Achieving Quality in Modal Excitation

The quality of the experimental modal model is directly proportional to the quality of the Frequency Response Functions (FRFs). This quality is, in turn, highly dependent on the energy source, that is, the input used for the excitation. With focus on electromagnetic vibration exciters, this article provides a short introduction to the reasoning behind this and a short introduction to the new line of dedicated Brüel & Kjær modal exciters.

Introduction
From being a highly useful but "academic" method requiring nothing short of expert knowledge, Experimental Modal Analysis has, within the last two decades, evolved into one of the common tools in the sound and vibration analysis toolbox, readily available to most test engineers. The reason behind this development is not difficult to comprehend. The advent of the PC and the development of inexpensive, user-friendly modal parameter extraction software packages, have been the primary reasons for the current widespread use of Experimental Modal Analysis.

Yet, despite its recent widespread use and advances in software technology, Experimental Modal Analysis, or Modal Testing, remains a notoriously difficult application especially in critical applications where high accuracy and high precision are of paramount importance.
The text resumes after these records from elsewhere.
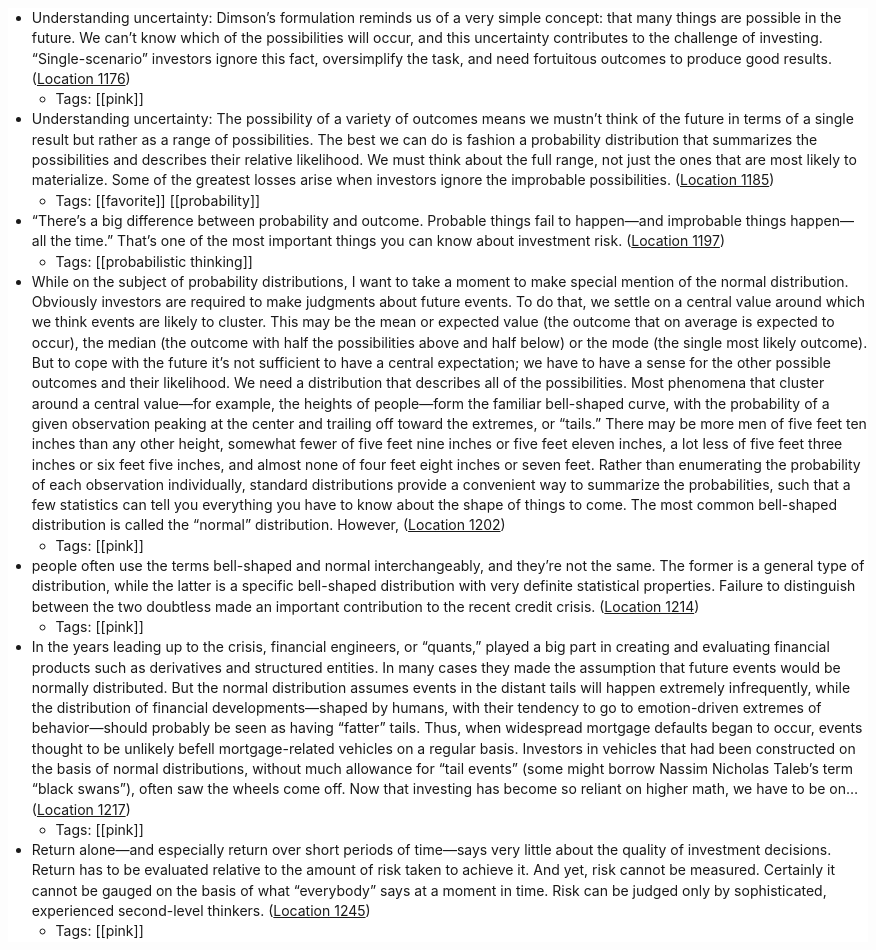 - Understanding uncertainty: Dimson’s formulation reminds us of a very simple concept: that many things are possible in the future. We can’t know which of the possibilities will occur, and this uncertainty contributes to the challenge of investing. “Single-scenario” investors ignore this fact, oversimplify the task, and need fortuitous outcomes to produce good results. ([Location 1176](https://readwise.io/to_kindle?action=open&asin=B007SWH6OQ&location=1176))
    - Tags: [[pink]] 
- Understanding uncertainty: The possibility of a variety of outcomes means we mustn’t think of the future in terms of a single result but rather as a range of possibilities. The best we can do is fashion a probability distribution that summarizes the possibilities and describes their relative likelihood. We must think about the full range, not just the ones that are most likely to materialize. Some of the greatest losses arise when investors ignore the improbable possibilities. ([Location 1185](https://readwise.io/to_kindle?action=open&asin=B007SWH6OQ&location=1185))
    - Tags: [[favorite]] [[probability]] 
- “There’s a big difference between probability and outcome. Probable things fail to happen—and improbable things happen—all the time.” That’s one of the most important things you can know about investment risk. ([Location 1197](https://readwise.io/to_kindle?action=open&asin=B007SWH6OQ&location=1197))
    - Tags: [[probabilistic thinking]] 
- While on the subject of probability distributions, I want to take a moment to make special mention of the normal distribution. Obviously investors are required to make judgments about future events. To do that, we settle on a central value around which we think events are likely to cluster. This may be the mean or expected value (the outcome that on average is expected to occur), the median (the outcome with half the possibilities above and half below) or the mode (the single most likely outcome). But to cope with the future it’s not sufficient to have a central expectation; we have to have a sense for the other possible outcomes and their likelihood. We need a distribution that describes all of the possibilities. Most phenomena that cluster around a central value—for example, the heights of people—form the familiar bell-shaped curve, with the probability of a given observation peaking at the center and trailing off toward the extremes, or “tails.” There may be more men of five feet ten inches than any other height, somewhat fewer of five feet nine inches or five feet eleven inches, a lot less of five feet three inches or six feet five inches, and almost none of four feet eight inches or seven feet. Rather than enumerating the probability of each observation individually, standard distributions provide a convenient way to summarize the probabilities, such that a few statistics can tell you everything you have to know about the shape of things to come. The most common bell-shaped distribution is called the “normal” distribution. However, ([Location 1202](https://readwise.io/to_kindle?action=open&asin=B007SWH6OQ&location=1202))
    - Tags: [[pink]] 
- people often use the terms bell-shaped and normal interchangeably, and they’re not the same. The former is a general type of distribution, while the latter is a specific bell-shaped distribution with very definite statistical properties. Failure to distinguish between the two doubtless made an important contribution to the recent credit crisis. ([Location 1214](https://readwise.io/to_kindle?action=open&asin=B007SWH6OQ&location=1214))
    - Tags: [[pink]] 
- In the years leading up to the crisis, financial engineers, or “quants,” played a big part in creating and evaluating financial products such as derivatives and structured entities. In many cases they made the assumption that future events would be normally distributed. But the normal distribution assumes events in the distant tails will happen extremely infrequently, while the distribution of financial developments—shaped by humans, with their tendency to go to emotion-driven extremes of behavior—should probably be seen as having “fatter” tails. Thus, when widespread mortgage defaults began to occur, events thought to be unlikely befell mortgage-related vehicles on a regular basis. Investors in vehicles that had been constructed on the basis of normal distributions, without much allowance for “tail events” (some might borrow Nassim Nicholas Taleb’s term “black swans”), often saw the wheels come off. Now that investing has become so reliant on higher math, we have to be on… ([Location 1217](https://readwise.io/to_kindle?action=open&asin=B007SWH6OQ&location=1217))
    - Tags: [[pink]] 
- Return alone—and especially return over short periods of time—says very little about the quality of investment decisions. Return has to be evaluated relative to the amount of risk taken to achieve it. And yet, risk cannot be measured. Certainly it cannot be gauged on the basis of what “everybody” says at a moment in time. Risk can be judged only by sophisticated, experienced second-level thinkers. ([Location 1245](https://readwise.io/to_kindle?action=open&asin=B007SWH6OQ&location=1245))
    - Tags: [[pink]]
Understanding and correctly applying the rigorous mathematical processes involved in developing the modal model is no easy task without in-depth knowledge of structural dynamics.

At the same time, the experimentalist is confronted with the fact that modal testing explicitly assumes an ideal physical model - time-invariant, linear, causal and observable. Most structures, however, seldom behave in an ideal fashion and a multitude of concomitant problems have to be dealt with (or anticipated) in any modal test setup. Typical questions include which test strategy -Single Input Single Output (SISO), Single Input Multiple Output (SIMO), Multiple Input Single Output (MISO), Multiple Input Multiple Output (MIMO) - to choose? Which type of boundary condition should be sought? What transducer technology and which operating range to choose? How many transducers to use and which mounting method to apply? And finally, what type and how many excitation sources are optimal for the test in hand?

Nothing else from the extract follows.